Anyway, it is logically clear that a high resolution lens will appear sharper on a sharp edge - if there are sharp edges in a picture of sand, stone, grass or other highly detailed and structured scenes. But even if there's only one edge in a picture and no more details, we're still talking about sharpness. Imagine one single guitar string made of nylon, a couple of meters away from the lens - and nothing else but a flat, dark background with no visible structure: See? No details, but maybe sharpness.

 

Also, "sharpness" on a lens testing site has absolutely nothing to do with software algorithms, otherwise we would talk about applications.
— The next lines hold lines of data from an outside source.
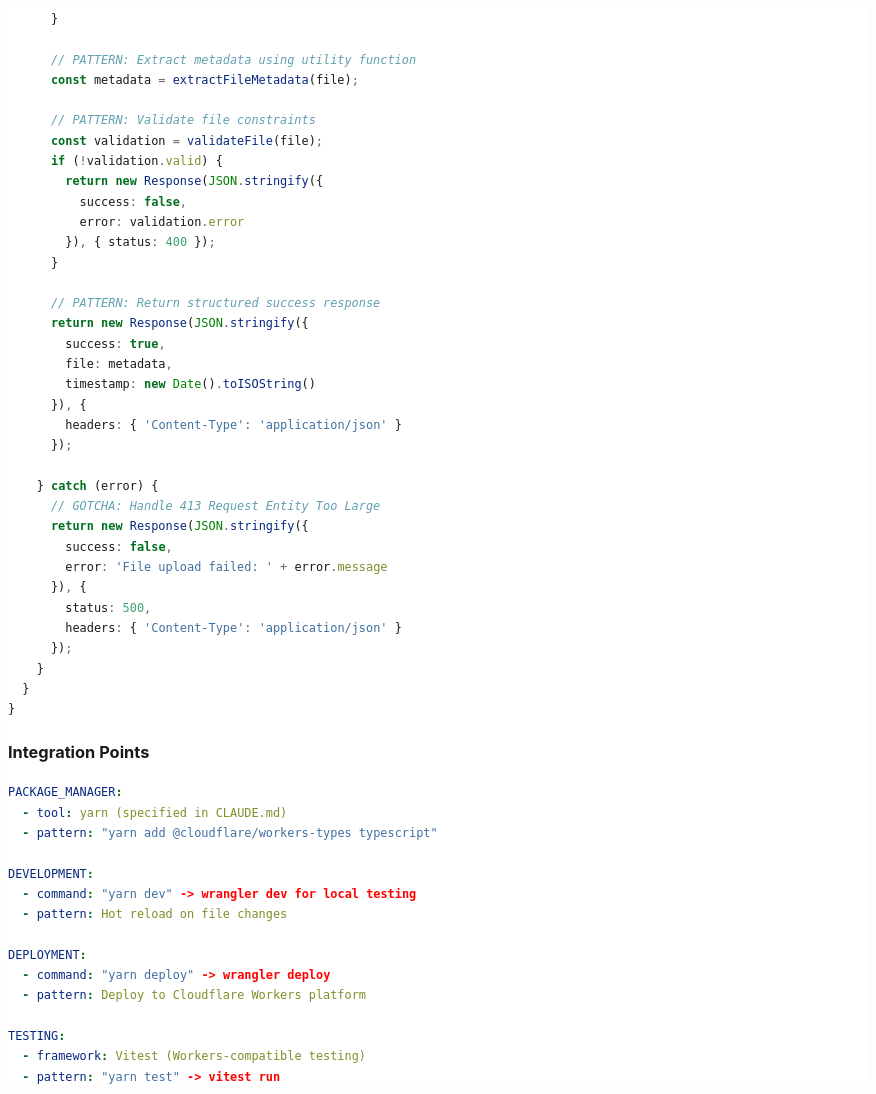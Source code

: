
 ```typescript
      }
      
      // PATTERN: Extract metadata using utility function
      const metadata = extractFileMetadata(file);
      
      // PATTERN: Validate file constraints
      const validation = validateFile(file);
      if (!validation.valid) {
        return new Response(JSON.stringify({
          success: false,
          error: validation.error
        }), { status: 400 });
      }
      
      // PATTERN: Return structured success response
      return new Response(JSON.stringify({
        success: true,
        file: metadata,
        timestamp: new Date().toISOString()
      }), {
        headers: { 'Content-Type': 'application/json' }
      });
      
    } catch (error) {
      // GOTCHA: Handle 413 Request Entity Too Large
      return new Response(JSON.stringify({
        success: false,
        error: 'File upload failed: ' + error.message
      }), { 
        status: 500,
        headers: { 'Content-Type': 'application/json' }
      });
    }
  }
}
```

### Integration Points
```yaml
PACKAGE_MANAGER:
  - tool: yarn (specified in CLAUDE.md)
  - pattern: "yarn add @cloudflare/workers-types typescript"
  
DEVELOPMENT:
  - command: "yarn dev" -> wrangler dev for local testing
  - pattern: Hot reload on file changes
  
DEPLOYMENT:
  - command: "yarn deploy" -> wrangler deploy
  - pattern: Deploy to Cloudflare Workers platform
  
TESTING:
  - framework: Vitest (Workers-compatible testing)
  - pattern: "yarn test" -> vitest run
```
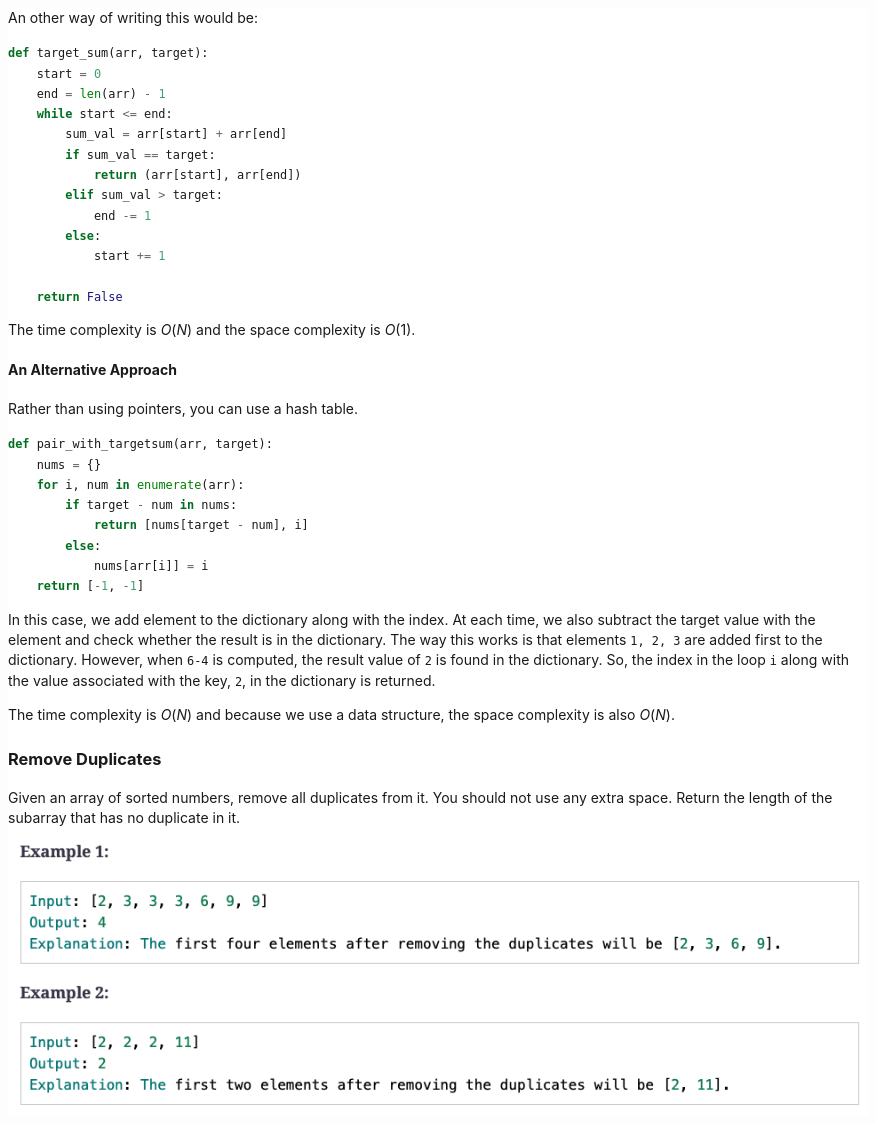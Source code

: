 An other way of writing this would be: 

```python
def target_sum(arr, target):
    start = 0
    end = len(arr) - 1
    while start <= end:
        sum_val = arr[start] + arr[end]
        if sum_val == target:
            return (arr[start], arr[end])
        elif sum_val > target:
            end -= 1
        else:
            start += 1
        
    return False 
```

The time complexity is $O(N)$ and the space complexity is $O(1)$. 

#### An Alternative Approach

Rather than using pointers, you can use a hash table. 

```python
def pair_with_targetsum(arr, target):
    nums = {}
    for i, num in enumerate(arr):
        if target - num in nums:
            return [nums[target - num], i]
        else:
            nums[arr[i]] = i
    return [-1, -1]
```

In this case, we add element to the dictionary along with the index. At each time, we also subtract the target value with the element and check whether the result is in the dictionary. The way this works is that elements `1, 2, 3`  are added first to the dictionary. However, when `6-4` is computed, the result value of `2` is found in the dictionary. So, the index in the loop `i` along with the value associated with the key, `2`, in the dictionary is returned. 

The time complexity is $O(N)$ and because we use a data structure, the space complexity is also $O(N)$. 

### Remove Duplicates

 Given an array of sorted numbers, remove all duplicates from it. You should not use any extra space. Return the length of the subarray that has no duplicate in it. 

![image-20201217141656382](Patterns%20for%20Coding%20Questions.assets/image-20201217141656382.png)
We take it for granted the lenses are tested in equal surroundments and with equal software parameters - boom, that's it. If the influence of software is the same, you can subtract it from the equation. For sharpness you need glass, light and a sensor and all of that of decent quality and mounted on something quite stable.
I think Toni-a is right in what she/he is saying!.................................... although maybe we ought to be talking about 'apparent sharpness'!

 

       PS's sharpening increases the contrast on the edges, this in reality doesn't change the detail or resolution but it 'does' appear sharper. In the case of a high resolution image from say a Zeiss Otus lens on a good sensor not much in the way sharpening is needed because edge sharpness is there already, but when we are not looking at edges but say at mass feathers, the 'detail' will be there plain to see, whereas the heavily sharpened first lower resolution image just won't have the fine detail in the feathers. 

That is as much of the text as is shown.